### REQUIREMENT
Would you set down the lines running from the one that holds "This is a random" to the final line of the listing, both included, exactly and with no others?

──────────

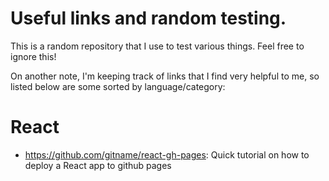 # Useful links and random testing.

This is a random repository that I use to test various things. Feel free to ignore this!

On another note, I'm keeping track of links that I find very helpful to me, so listed below are some sorted by language/category:

# React
- https://github.com/gitname/react-gh-pages: Quick tutorial on how to deploy a React app to github pages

──────────

### OUTPUT OF THE TASK
This is a random repository that I use to test various things. Feel free to ignore this!

On another note, I'm keeping track of links that I find very helpful to me, so listed below are some sorted by language/category:

# React
- https://github.com/gitname/react-gh-pages: Quick tutorial on how to deploy a React app to github pages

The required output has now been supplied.